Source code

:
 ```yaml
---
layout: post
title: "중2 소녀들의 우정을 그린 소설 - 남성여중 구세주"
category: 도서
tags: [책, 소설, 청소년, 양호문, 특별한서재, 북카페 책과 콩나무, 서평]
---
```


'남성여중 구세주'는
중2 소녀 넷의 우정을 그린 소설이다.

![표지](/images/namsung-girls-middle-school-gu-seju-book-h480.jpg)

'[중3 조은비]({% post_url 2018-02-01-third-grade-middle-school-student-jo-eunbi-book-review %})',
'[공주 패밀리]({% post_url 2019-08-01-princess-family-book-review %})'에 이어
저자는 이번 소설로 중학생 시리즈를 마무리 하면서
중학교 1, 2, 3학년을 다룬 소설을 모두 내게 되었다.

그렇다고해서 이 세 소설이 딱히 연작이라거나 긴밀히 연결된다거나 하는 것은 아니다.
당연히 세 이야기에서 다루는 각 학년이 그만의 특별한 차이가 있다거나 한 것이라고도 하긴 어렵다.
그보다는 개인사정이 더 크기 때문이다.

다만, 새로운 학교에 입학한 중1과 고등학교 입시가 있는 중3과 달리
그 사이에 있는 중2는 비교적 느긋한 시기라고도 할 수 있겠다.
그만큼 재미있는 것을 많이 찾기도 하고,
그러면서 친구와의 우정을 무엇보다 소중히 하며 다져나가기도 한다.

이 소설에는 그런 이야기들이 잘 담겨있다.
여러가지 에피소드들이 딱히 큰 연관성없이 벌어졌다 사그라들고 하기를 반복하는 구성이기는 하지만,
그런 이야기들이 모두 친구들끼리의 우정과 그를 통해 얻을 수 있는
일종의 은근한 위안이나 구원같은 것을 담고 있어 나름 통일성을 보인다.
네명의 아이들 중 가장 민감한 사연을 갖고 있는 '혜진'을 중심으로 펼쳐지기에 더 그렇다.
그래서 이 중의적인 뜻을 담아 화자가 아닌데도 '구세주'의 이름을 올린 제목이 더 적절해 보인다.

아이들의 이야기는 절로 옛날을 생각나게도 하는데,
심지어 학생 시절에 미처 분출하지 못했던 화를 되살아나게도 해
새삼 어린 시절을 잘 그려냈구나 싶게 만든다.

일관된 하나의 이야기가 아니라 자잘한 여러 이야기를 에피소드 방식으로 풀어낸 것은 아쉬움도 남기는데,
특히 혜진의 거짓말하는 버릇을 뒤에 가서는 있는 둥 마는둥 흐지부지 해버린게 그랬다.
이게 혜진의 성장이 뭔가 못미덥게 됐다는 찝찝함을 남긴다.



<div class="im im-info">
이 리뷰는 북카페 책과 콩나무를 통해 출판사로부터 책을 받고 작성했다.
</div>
---+---
### [Activity]
From the data, pick out every line that includes "middle".

### [Answer box]
![표지](/images/namsung-girls-middle-school-gu-seju-book-h480.jpg)
'[중3 조은비]({% post_url 2018-02-01-third-grade-middle-school-student-jo-eunbi-book-review %})',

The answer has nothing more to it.